Task prompt: Set down again exactly the lines of the listing below that fall between the line holding "- VLAN IDs and" and the line holding "- Network features", inclusive.

Material for this exercise:
####################
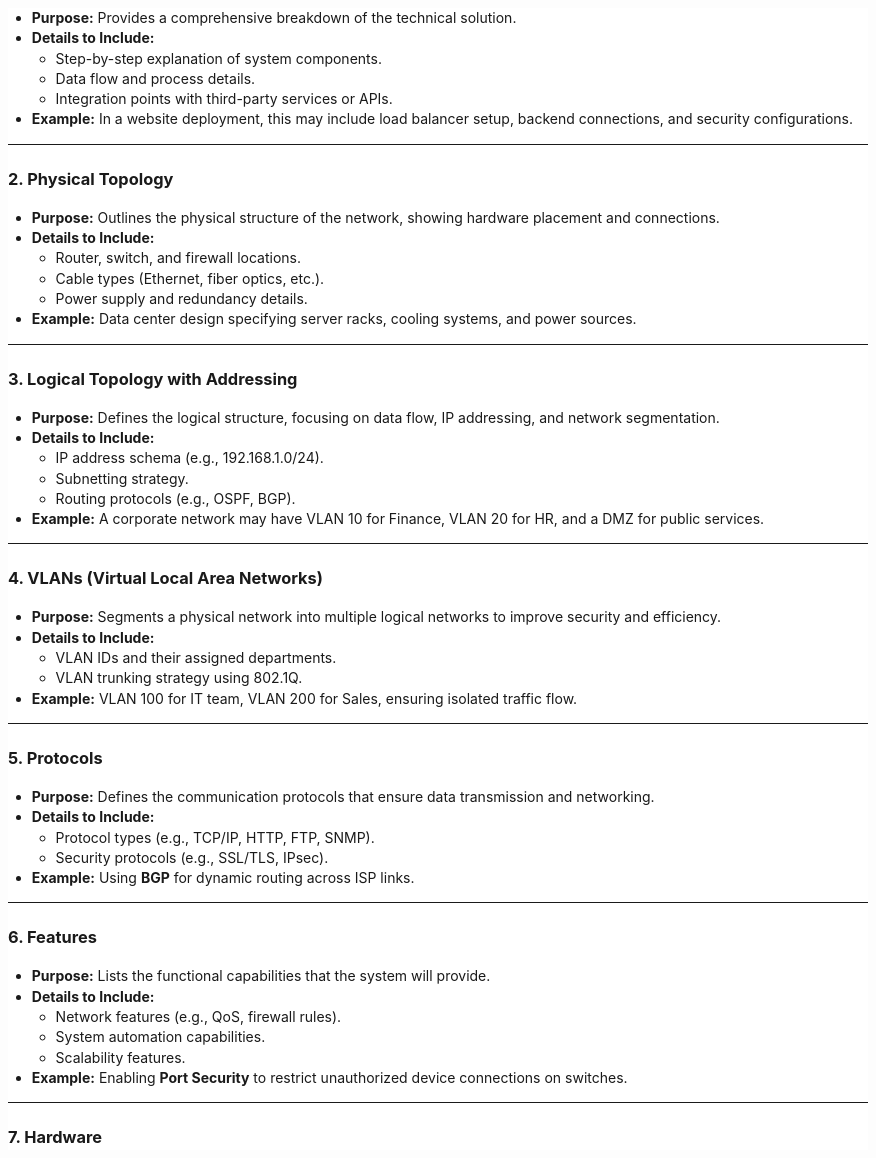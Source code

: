 - **Purpose:** Provides a comprehensive breakdown of the technical solution.
- **Details to Include:**
    - Step-by-step explanation of system components.
    - Data flow and process details.
    - Integration points with third-party services or APIs.
- **Example:** In a website deployment, this may include load balancer setup, backend connections, and security configurations.
---
### **2. Physical Topology**

- **Purpose:** Outlines the physical structure of the network, showing hardware placement and connections.
- **Details to Include:**
    - Router, switch, and firewall locations.
    - Cable types (Ethernet, fiber optics, etc.).
    - Power supply and redundancy details.
- **Example:** Data center design specifying server racks, cooling systems, and power sources.
---
### **3. Logical Topology with Addressing**

- **Purpose:** Defines the logical structure, focusing on data flow, IP addressing, and network segmentation.
- **Details to Include:**
    - IP address schema (e.g., 192.168.1.0/24).
    - Subnetting strategy.
    - Routing protocols (e.g., OSPF, BGP).
- **Example:** A corporate network may have VLAN 10 for Finance, VLAN 20 for HR, and a DMZ for public services.
---
### **4. VLANs (Virtual Local Area Networks)**

- **Purpose:** Segments a physical network into multiple logical networks to improve security and efficiency.
- **Details to Include:**
    - VLAN IDs and their assigned departments.
    - VLAN trunking strategy using 802.1Q.
- **Example:** VLAN 100 for IT team, VLAN 200 for Sales, ensuring isolated traffic flow.
---
### **5. Protocols**

- **Purpose:** Defines the communication protocols that ensure data transmission and networking.
- **Details to Include:**
    - Protocol types (e.g., TCP/IP, HTTP, FTP, SNMP).
    - Security protocols (e.g., SSL/TLS, IPsec).
- **Example:** Using **BGP** for dynamic routing across ISP links.
---
### **6. Features**

- **Purpose:** Lists the functional capabilities that the system will provide.
- **Details to Include:**
    - Network features (e.g., QoS, firewall rules).
    - System automation capabilities.
    - Scalability features.
- **Example:** Enabling **Port Security** to restrict unauthorized device connections on switches.
---
### **7. Hardware**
####################
Response to this exercise:
    - VLAN IDs and their assigned departments.
    - VLAN trunking strategy using 802.1Q.
- **Example:** VLAN 100 for IT team, VLAN 200 for Sales, ensuring isolated traffic flow.
---
### **5. Protocols**

- **Purpose:** Defines the communication protocols that ensure data transmission and networking.
- **Details to Include:**
    - Protocol types (e.g., TCP/IP, HTTP, FTP, SNMP).
    - Security protocols (e.g., SSL/TLS, IPsec).
- **Example:** Using **BGP** for dynamic routing across ISP links.
---
### **6. Features**

- **Purpose:** Lists the functional capabilities that the system will provide.
- **Details to Include:**
    - Network features (e.g., QoS, firewall rules).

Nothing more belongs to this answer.